Valérie Pécresse était en meeting à Nîmes, cette semaine. La salle était, disons, à moitié pleine : 1.200 personnes selon les organisateurs, dans une salle qui, selon son site Internet, peut accueillir jusqu'à 4.000 personnes. Avec cette souveraine aisance qui lui permet de mettre en ébullition des foules entières, la candidate des Républicains a accusé Emmanuel Macron de « contrefaçon ». Elle le qualifie même d'« homme photocopieuse ».

L'insulte a des airs de cour de récréation, comme on en voit à la télévision, lors, par exemple, des débats entre candidats dits « de second rang », qui donnent l'impression d'être en phase de poule, comme on dit dans le football. Aucune médiocrité dans l'attaque ne semble les rebuter. Aucune facilité non plus. Valérie Pécresse, bloquée quelque part dans les limbes des années 80, époque bénie des meetings d'après-banquet du RPR, ne vit décidément pas avec son temps. Son art de l'aphorisme est quelque peu daté. Après le « quoi de mieux qu'une femme pour faire le ménage », lors des élections régionales en Île-de-France, voici la métaphore de « l'homme photocopieuse ». Pourquoi pas photocopieur, d'ailleurs ? Quoi de mieux qu'une femme pour faire des photocopies, peut-être ? On ne sait pas.

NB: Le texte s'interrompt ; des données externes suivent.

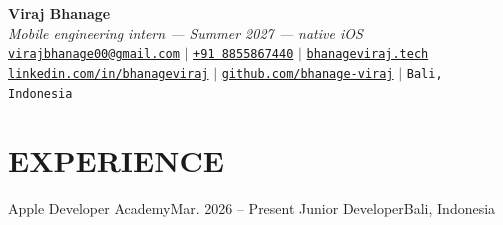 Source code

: 


\begin{center}
    \textbf{\Huge Viraj Bhanage} \\ \vspace{4pt}
    {\small\textit{Mobile engineering intern --- Summer 2027 --- native iOS}} \\ \vspace{4pt}
    \small
    \faEnvelope \hspace{2pt} \href{mailto:virajbhanage00@gmail.com}{\texttt{virajbhanage00@gmail.com}} \hspace{1pt} $|$
    \hspace{1pt} \faPhone \hspace{2pt} \href{tel:+918855867440}{\texttt{+91 8855867440}} \hspace{1pt} $|$
    \hspace{1pt} \href{https://www.bhanageviraj.tech}{\texttt{bhanageviraj.tech}} \\
    \faLinkedin \hspace{2pt} \href{https://www.linkedin.com/in/bhanageviraj/}{\texttt{linkedin.com/in/bhanageviraj}} \hspace{1pt} $|$
    \hspace{1pt} \faGithub \hspace{2pt} \href{https://github.com/bhanage-viraj}{\texttt{github.com/bhanage-viraj}} \hspace{1pt} $|$
    \hspace{1pt} \faMapMarker* \hspace{2pt}\texttt{Bali, Indonesia}
\end{center}

\section{EXPERIENCE}
  \resumeSubHeadingListStart
    \resumeSubheading
      {Apple Developer Academy}{Mar. 2026 -- Present}
      {Junior Developer}{Bali, Indonesia}
      \resumeItemListStart
      \resumeItemListEnd
  \resumeSubHeadingListEnd

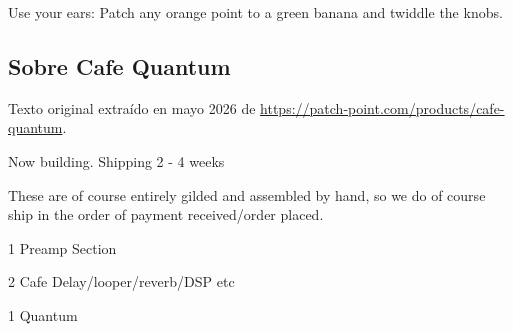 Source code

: Use your ears: Patch any orange point to a green banana and twiddle the knobs.

\newpage

\subsection{Sobre Cafe Quantum}

Texto original extraído en mayo 2026 de \url{https://patch-point.com/products/cafe-quantum}.

Now building.  Shipping 2 - 4 weeks 

These are of course entirely gilded and assembled by hand, so we do of course ship in the order of payment received/order placed. 

1 Preamp Section

2 Cafe Delay/looper/reverb/DSP etc

1 Quantum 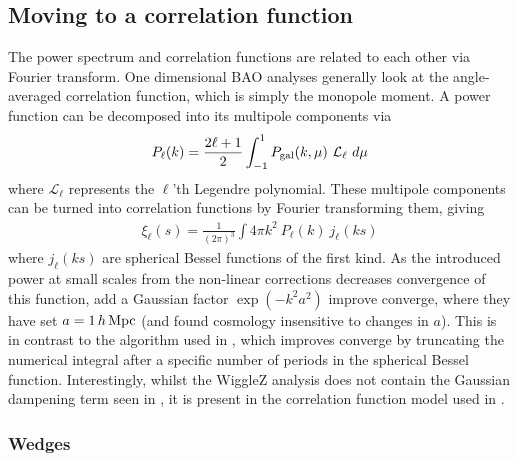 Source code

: \documentclass[titlesmallcaps, examinerscopy, copyrightpage]{uqthesis}
\begin{document}
\subsection{Moving to a correlation function} \label{sec:prior:cor}

The power spectrum and correlation functions are related to each other via Fourier transform. One dimensional BAO analyses generally look at the angle-averaged correlation function, which is simply the monopole moment. A power function can be decomposed into its multipole components via 
\begin{align}
P_{\ell}(k) = \frac{2\ell + 1}{2} \int_{-1}^1 P_{\rm{gal}}(k, \mu) \ \mathcal{L}_\ell \  d\mu
\end{align}
where $\mathcal{L}_\ell$ represents the $\ell$'th Legendre polynomial. These multipole components can be turned into correlation functions by Fourier transforming them, giving
\begin{align}
\xi_\ell(s) = \frac{1}{(2\pi)^3} \int 4\pi k^2 \ P_\ell(k) \ j_\ell(ks)
\end{align}
where $j_\ell(ks)$ are spherical Bessel functions of the first kind. As the introduced power at small scales from the non-linear corrections decreases convergence of this function,  \citet{AndersonAubourg2012} add a Gaussian factor $\exp(-k^2 a^2)$ improve converge, where they have set $a= 1\, h\, \rm{Mpc}$ (and found cosmology insensitive to changes in $a$). This is in contrast to the algorithm used in \citet{BlakeDavis2011}, which improves converge by truncating the numerical integral after a specific number of periods in the spherical Bessel function. Interestingly, whilst the \citet{BlakeDavis2011} WiggleZ analysis does not contain the Gaussian dampening term seen in \citet{AndersonAubourg2012}, it is present in the correlation function model used in \citet{BlakeKazin2011}.

\subsubsection{Wedges} \label{sec:prior:cor:wedge}
\end{document}
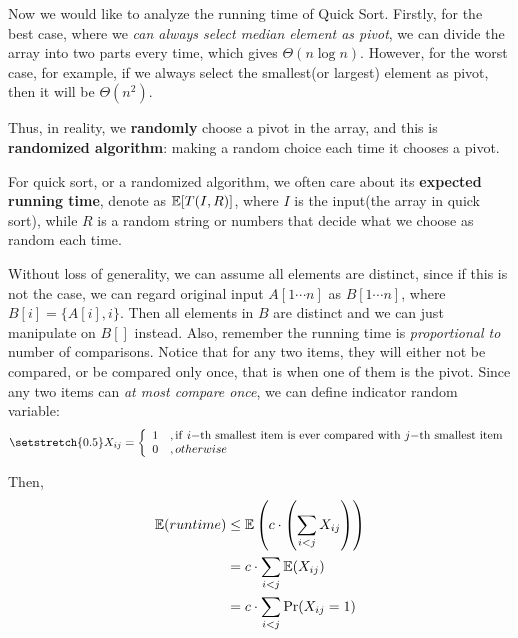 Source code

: \documentclass[11pt, a4paper]{COMP3711}
\begin{document}
\begin{spacing}{1.5}
    Now we would like to analyze the running time of Quick Sort.
    Firstly, for the best case, where we {\it can always 
    select median element as pivot}, we can divide the array 
    into two parts every time, which gives $\Theta(n\log n)$.
    However, for the worst case, for example, if we always select 
    the smallest(or largest) element as pivot, then 
    it will be $\Theta(n^2)$.

    Thus, in reality, we {\bf randomly} choose a pivot in the 
    array, and this is {\bf randomized algorithm}: making 
    a random choice each time it chooses a pivot.

    For quick sort, or a randomized algorithm, we often care about 
    its {\bf expected running time}, denote as $\mathbb{E}[T(I,R)]$, 
    where $I$ is the input(the array in quick sort), while $R$ is 
    a random string or numbers that decide what we choose as 
    random each time.

    Without loss of generality, we can assume all elements are 
    distinct, since if this is not the case, we can regard 
    original input $A[1\cdots n]$ as $B[1\cdots n]$, where 
    $B[i]=\{A[i], i\}$. Then all elements in $B$ are distinct 
    and we can just manipulate on $B[]$ instead. 
    Also, remember the running time is {\it proportional to}
    number of comparisons. Notice that for any two items, 
    they will either not be compared, or be compared only once,
    that is when one of them is the pivot.
    Since any two items can {\it at most compare once},
    we can define indicator random variable: 
    \begin{align*}
        \setstretch{0.5}
        X_{ij}=\left\{ 
            \begin{array}{ll}
                1 &, {\rm if\ } i{\rm -th\ smallest\ item\ is\ ever\ compared 
                \ with\ }j{\rm -th\ smallest\ item}\\
                0 &, otherwise
            \end{array}
        \right.
    \end{align*}

    Then,
    \begin{align*}
        \mathbb{E}(runtime)&\le \mathbb{E}\left(c\cdot \left(\sum_{i<j}X_{ij}\right)\right)\\
        &=c\cdot \sum_{i<j} \mathbb{E}(X_{ij})\\
        &=c\cdot \sum_{i<j} \Pr(X_{ij}=1)
    \end{align*}
    

\end{spacing}
\end{document}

Cette attaque a au moins, en creux, le mérite d'une certaine clarté : les mesures détaillées au cours du lent et pénible oral de Macron (4 h 9 au chrono, tout de même) sont, en effet, peu ou prou celles de Valérie Pécresse. Il veut réduire les droits de succession, promeut la retraite à 65 ans et exige que les bénéficiaires du RSA travaillent pour la collectivité : ces mesures figurent également dans le programme de Valérie Pécresse. Éric Zemmour, lui aussi, a reproché à Macron certains emprunts, comme la fin de la redevance télé, mais, plus pragmatique, s'est contenté de regretter que le Président sortant, lui, ne chiffre pas ces mesures.

Il y a, depuis le début de cette campagne, un curieux sentiment de gémellité entre Pécresse et Macron : même fausseté dans les rapports humains, même duplicité, mêmes revirements, même nécessité de faire du « en même temps » jusqu'à l'absurde pour tenir, à toute force, les deux extrêmes de leur électorat. Ils viennent tous les deux de la bourgeoisie, ont tous les deux un confortable patrimoine. Ils sont convaincus de leur destin. Macron est cependant un meilleur comédien. Bien sûr, il a ses moments de faiblesse, il ne peut pas tout jouer (le patriotisme, l'émotion, la simplicité) mais il est au-dessus. Pécresse, elle, a un appareil partisan assez puissant, des militants âgés qui hésitent à l'abandonner. Mais à part cela, sont-ils si différents ?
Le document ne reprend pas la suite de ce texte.